Print single quotes in shell script using option -c

Question

This may sound novice but I tried everything to get this to work. I want to print a word with single quotes : 'John' in shell script. I cant replace /bin/bash -l -c as this part of code is run by Java and I have to pass the shell command as a string. I tried with echo -e option as well.

/bin/bash -l -c 'echo "'John'"'

The output I want is:

'John'

I tried escaping the single quotes but nothing helped so far.

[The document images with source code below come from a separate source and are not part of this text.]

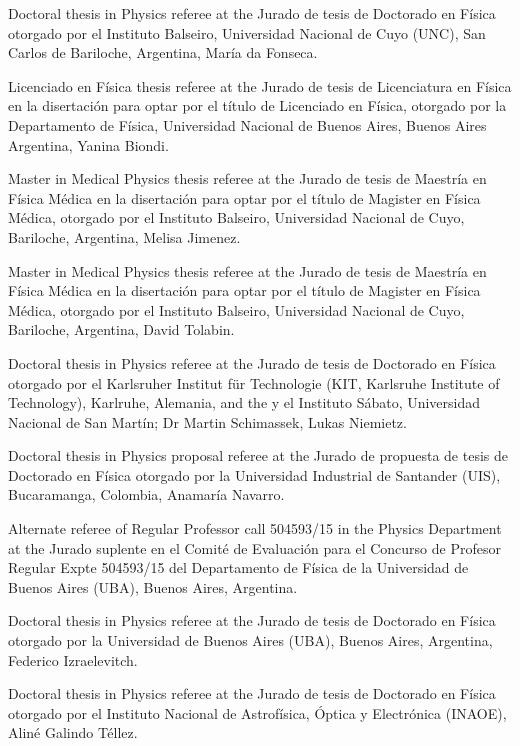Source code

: \ifeng
Doctoral thesis in Physics referee at the 
\else
Jurado de tesis de Doctorado en Física otorgado por el
\fi
Instituto Balseiro, Universidad Nacional de Cuyo (UNC), San Carlos de Bariloche, Argentina, María da Fonseca.

\ifeng
Licenciado en Física thesis referee at the
\else
Jurado de tesis de Licenciatura en Física en la disertación para optar por el título de Licenciado en Física, otorgado por la 
\fi
Departamento de Física, Universidad Nacional de Buenos Aires, Buenos Aires Argentina, Yanina Biondi.

\ifeng
Master in Medical Physics thesis referee at the
\else
Jurado de tesis de Maestría en Física Médica en la disertación para optar por el título de Magister en Física Médica, otorgado por el 
\fi
Instituto Balseiro, Universidad Nacional de Cuyo, Bariloche, Argentina, Melisa Jimenez.

\ifeng
Master in Medical Physics thesis referee at the
\else
Jurado de tesis de Maestría en Física Médica en la disertación para optar por el título de Magister en Física Médica, otorgado por el 
\fi
Instituto Balseiro, Universidad Nacional de Cuyo, Bariloche, Argentina, David Tolabin.

\ifeng
Doctoral thesis in Physics referee at the 
\else
Jurado de tesis de Doctorado en Física otorgado por el 
\fi
Karlsruher Institut für Technologie (KIT, Karlsruhe Institute of Technology), Karlruhe, Alemania, \ifeng and the \else y el \fi Instituto Sábato, Universidad Nacional de San Martín; Dr Martin Schimassek, Lukas Niemietz.

\ifeng
Doctoral thesis in Physics proposal referee at the 
\else
Jurado de propuesta de tesis de Doctorado en Física otorgado por la 
\fi
Universidad Industrial de Santander (UIS), Bucaramanga, Colombia, Anamaría Navarro.

\ifeng
Alternate referee of Regular Professor call 504593/15 in the Physics Department at the  
\else
Jurado suplente en el Comité de Evaluación para el Concurso de Profesor Regular Expte 504593/15 del Departamento de Física de la 
\fi
Universidad de Buenos Aires (UBA), Buenos Aires, Argentina.

\ifeng
Doctoral thesis in Physics referee at the 
\else
Jurado de tesis de Doctorado en Física otorgado por la 
\fi
Universidad de Buenos Aires (UBA), Buenos Aires, Argentina, Federico Izraelevitch.

\ifeng
Doctoral thesis in Physics referee at the 
\else
Jurado de tesis de Doctorado en Física otorgado por el 
\fi
Instituto Nacional de Astrofísica, Óptica y Electrónica (INAOE), Aliné Galindo Téllez.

Any ideas?

Answer 1

You can't nest single quotes in bash, so the line is interpreted as

/bin/bash -l -c 'echo "'John'"'
                |......| ---------- single quoted
                       |....| ----- not quoted
                            |.| --- quoted

So, properly escape the single quotes:

/bin/bash -c 'echo "'\''John'\''"'

or, if the string in single quotes is really simple,

/bin/bash -c 'echo "'\'John\''"'

Answer 2

Try removing the double quotes and escaping the single quotes:

/bin/bash -l -c "echo \'John\'"

Answer 3

A common workaround is to use printf so you don't need to use literal single quotes in the format string.

bash -l -c 'printf "\x27John\x27\n"'

(Using bash -l here is probably misdirected and nonportable.)